Non possono brindare all’inizio di 2016 le famiglie Agnelli, Elkann e Nasi, rappresentate da John Elkann, presidente di Exor e Fca. Nonostante abbiano messo a segno la quotazione più significativa di quest’anno, ossia lo sbarco a Milano della Ferrari, il loro patrimonio ha perso il 40,7% di valore. Che si traduce in una perdita in termini assoluti di 2,14 miliardi. Non per nulla gli Agnelli-Elkann-Nasi sono scivolati dal sesto posto conquistato nell’agosto scorso all’attuale ottavo posto con un tesoretto di 5,35 miliardi. A cosa è dovuto questo brusco stop? Sull’andamento a Piazza Affari di Exor hanno pesato le performance borsistiche dei principali asset, ovvero Fca e Ferrari. Proprio il Cavallino, che ha archiviato il 2015 con ricavi (2,85 miliardi, +3%), utili (290 milioni, +9%) e vendite (7.664 vetture, +6%) boom, ha deluso le aspettative. Da gennaio, il titolo della scuderia di Maranello ha perso il 31,2% sulla borsa milanese, bruciando 2,64 miliardi (a Wall Street le azioni hanno finora perso il 28,3%). Peggio ha fatto, in termini percentuali e assoluti, Fca. Definita la scissione di Ferrari, il titolo Fiat Chrysler Automobiles, continua a battere in testa. Il testacoda sul listino si è tradotto in un calo di valore del 33,3%. E sono finora andati in fumo quasi 3,5 miliardi.
E anche chi, come la famiglia Rocca, capitanata da Gianfelice e Paolo, si concentra da sempre sul core business, in questo caso Tenaris, soffre. Il presidente di Assolombarda e il fratello hanno registrato una perdita di valore del loro patrimonio (6,36 miliardi) di 1,49 miliardi per la flessione del 19% del titolo del gruppo. Anche i fratelli Benetton, solidi al terzo posto tra i Paperoni di Piazza Affari, con le loro storiche attività e le partecipazioni perdono peso: 731 milioni bruciati da inizio anno.
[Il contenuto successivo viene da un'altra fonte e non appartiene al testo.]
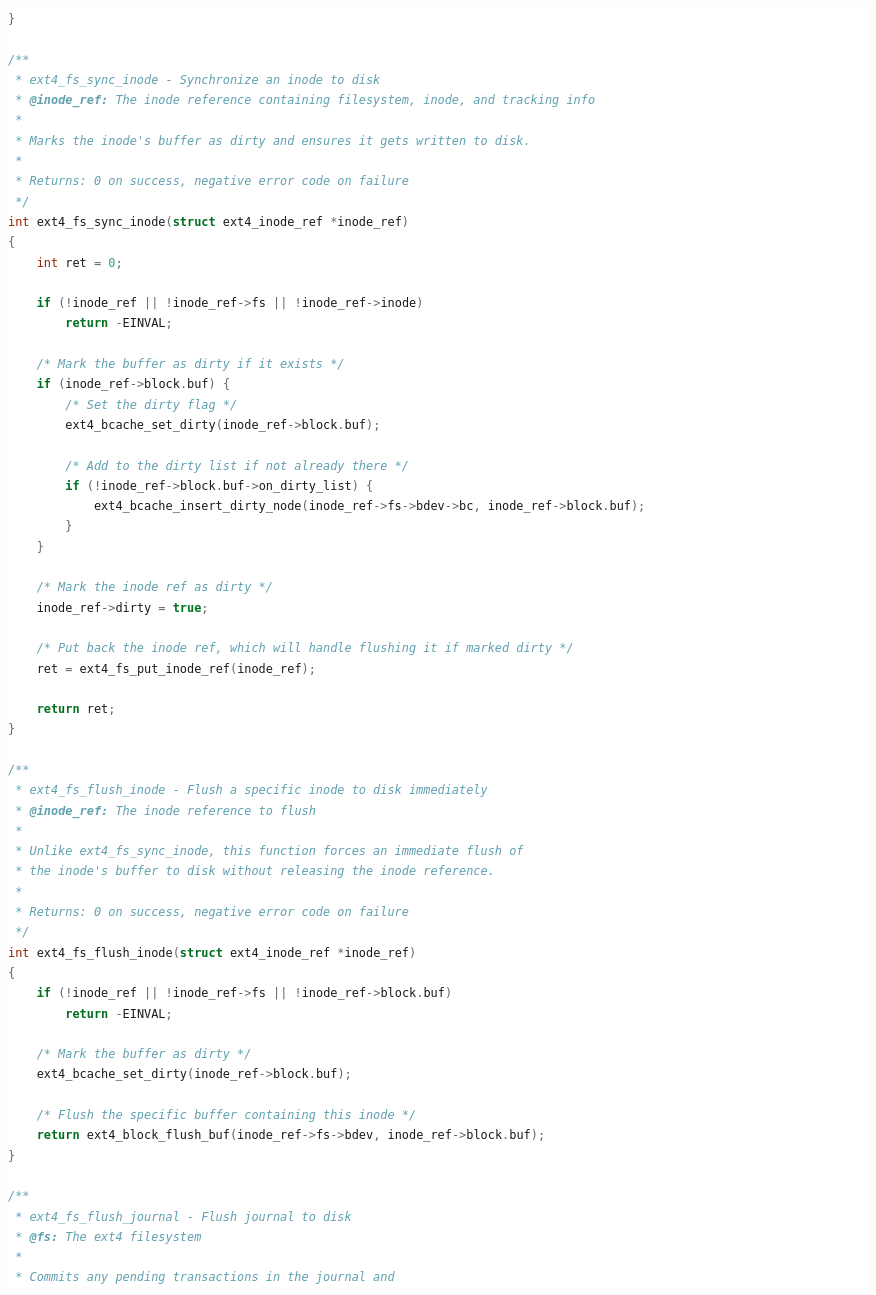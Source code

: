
 ```c
}

/**
 * ext4_fs_sync_inode - Synchronize an inode to disk
 * @inode_ref: The inode reference containing filesystem, inode, and tracking info
 *
 * Marks the inode's buffer as dirty and ensures it gets written to disk.
 *
 * Returns: 0 on success, negative error code on failure
 */
int ext4_fs_sync_inode(struct ext4_inode_ref *inode_ref)
{
    int ret = 0;
    
    if (!inode_ref || !inode_ref->fs || !inode_ref->inode)
        return -EINVAL;
    
    /* Mark the buffer as dirty if it exists */
    if (inode_ref->block.buf) {
        /* Set the dirty flag */
        ext4_bcache_set_dirty(inode_ref->block.buf);
        
        /* Add to the dirty list if not already there */
        if (!inode_ref->block.buf->on_dirty_list) {
            ext4_bcache_insert_dirty_node(inode_ref->fs->bdev->bc, inode_ref->block.buf);
        }
    }
    
    /* Mark the inode ref as dirty */
    inode_ref->dirty = true;
    
    /* Put back the inode ref, which will handle flushing it if marked dirty */
    ret = ext4_fs_put_inode_ref(inode_ref);
    
    return ret;
}

/**
 * ext4_fs_flush_inode - Flush a specific inode to disk immediately
 * @inode_ref: The inode reference to flush
 *
 * Unlike ext4_fs_sync_inode, this function forces an immediate flush of
 * the inode's buffer to disk without releasing the inode reference.
 *
 * Returns: 0 on success, negative error code on failure
 */
int ext4_fs_flush_inode(struct ext4_inode_ref *inode_ref)
{
    if (!inode_ref || !inode_ref->fs || !inode_ref->block.buf)
        return -EINVAL;
    
    /* Mark the buffer as dirty */
    ext4_bcache_set_dirty(inode_ref->block.buf);
    
    /* Flush the specific buffer containing this inode */
    return ext4_block_flush_buf(inode_ref->fs->bdev, inode_ref->block.buf);
}

/**
 * ext4_fs_flush_journal - Flush journal to disk
 * @fs: The ext4 filesystem
 *
 * Commits any pending transactions in the journal and
```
Silvio Berlusconi, dal canto suo, deve fare i conti con il suo impero mediatico che non regala soddisfazioni, almeno a Piazza Affari. Mentre Mediaset si sta espandendo nel business radiofonico e cerca di mettere a regime l’attività pay di Premium, la partecipazione del 41% nel gruppo tv, da gennaio, si è ridotta di valore per 360 milioni. Stessa cosa dicasi per Mondadori, alle prese con l’acquisizione di Rcs Libri: la quota in capo a Fininvest ha perso terreno (-39 milioni). Non aiuta neppure la performance di Banca Mediolanum : -18% da inizio gennaio. La partecipazione della holding (30%), sempre a rischio dimagrimento per la decisione di Banca d’Italia, si sta deprezzando e finora ha perso 350 milioni di valore.
Tra i Paperoni stranieri chi se la passa meglio, al momento, è Emmanuel Besnier. L’imprenditore francese che controlla Parmalat oltre a consolidare a livello internazionale l’attività trova giovamento dell’andamento delle azioni a Piazza Affari: solo -2,6% dall’1 gennaio. Così il suo patrimonio di 3,6 miliardi è stato eroso di poco e lui può scalare la top ten, salendo dal 9° al 7° posto. Vanno peggio le cose all’emiro Khalifa bin Zayed Al Nahayan (patrimonio personale di 21 miliardi di dollari): il fondo Aabar che fa capo all’emirato di Adu Dhabi e ha il 6,5% di Unicredit ha visto andare in fumo 825 milioni, visto che il titolo della banca ha finora perso il 41%.
Peggio stanno andando le cose alla People’s Bank of China del governatore Zhou Xiaochuan. Il giardinetto di partecipazioni nelle principali società italiane da gennaio ha bruciato quasi 1,3 miliardi, ossia il 25% del suo valore. Chissà se questo trend influenzerà le decisioni d’investimento della banca centrale del Paese della Grande muraglia?